What I am looking at right now are several categories: Category:Business software, Category:Websites, Category:Law firms, Category:Internet marketing companies, Category:E-commerce. They are gateways to many related categories, and I estimate that they are filled with lots of spammy articles. Let me now define spam in the context of this op-ed as advertisements masquerading as articles (in short, artspam) rather than external links spamming. The latter is more easily identifiable through automated tools, and Wikipedia:WikiProject Spam and others seem to be managing it well enough, as far as I can tell. What I am concerned with is the former: articles that fail notability criteria, aiming to promote a certain topic, not (only) through biased wording, but through their very existence ("I/we/our product is/are on Wikipedia, hence we are important/respectable/famous/encyclopedic").

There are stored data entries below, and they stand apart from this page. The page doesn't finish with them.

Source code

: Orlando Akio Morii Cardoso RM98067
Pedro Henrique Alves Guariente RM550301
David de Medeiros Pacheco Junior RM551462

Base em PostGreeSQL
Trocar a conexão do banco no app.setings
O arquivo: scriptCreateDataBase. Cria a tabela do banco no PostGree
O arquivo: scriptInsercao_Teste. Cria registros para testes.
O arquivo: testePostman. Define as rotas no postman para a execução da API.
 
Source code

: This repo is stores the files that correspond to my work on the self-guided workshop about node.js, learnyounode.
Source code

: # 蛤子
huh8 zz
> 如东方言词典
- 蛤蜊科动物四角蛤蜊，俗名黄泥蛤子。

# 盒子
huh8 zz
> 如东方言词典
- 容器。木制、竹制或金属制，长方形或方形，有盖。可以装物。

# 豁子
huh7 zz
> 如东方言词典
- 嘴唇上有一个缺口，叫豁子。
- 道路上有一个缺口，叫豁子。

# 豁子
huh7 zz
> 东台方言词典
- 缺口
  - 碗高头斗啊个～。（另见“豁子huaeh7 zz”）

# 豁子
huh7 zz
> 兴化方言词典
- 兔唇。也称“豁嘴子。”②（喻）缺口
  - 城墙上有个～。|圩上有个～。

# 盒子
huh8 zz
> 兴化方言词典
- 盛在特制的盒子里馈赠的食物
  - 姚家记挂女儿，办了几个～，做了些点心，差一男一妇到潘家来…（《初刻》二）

I said, now, that those categories are filled with lots of artspam. By that I estimate that between 25% to 75% of entries in them would not survive PROD/AfD. And those are not the worst categories; I am afraid they represent an average of hundreds of categories related to companies and certain types of products (websites, software, etc.). After a while – having reviewed hundreds of such articles – you learn to recognize patterns. Few are created by editors active across numerous topics. Most are the work of single purpose accounts; either ones focused on a single article, or a group of them. A small percentage are so bad they classify for near-speedy deletion (zero references, for example) – but those are rare, as the proverbial low-hanging fruit of deletionists they don't survive long. Through just few days ago I stumbled upon an unreferenced product stub from 2005, so... Distressingly, in the last year or so I have noticed a significant proportion (<20%) of problematic entries as having passed through Articles for Creation process or similar.
This leads me to conclusion that (as observed by some prior research on the subject) many Wikipedians (even myself) often pass quick assessments of articles by looking at the reference list. If there are many references (bonus points for being formatted), we check the article as "probably ok" and move on. This is a problem, because while understandable (we are all busy), many sources fail the reliability requirements, while others mention the company just in passing (notability requires in-depth coverage) and this is a trick that artspammers have learned to use against us – and it appears, very successfully. Most of companies and product pages I nominate for deletion have several, if not dozens of inline references. Many are to their own pages (in other words – self-published), but quite a few are masked better. It is quite common for slightly smarter artspammers to use other websites – such services are cheaply offered by various PR companies, who maintain extensive portals filled with dime-a-dozen press releases such as PRWeb, many of them are distributed through news sites and appear in search engine results, giving them a surface appearance of legitimacy.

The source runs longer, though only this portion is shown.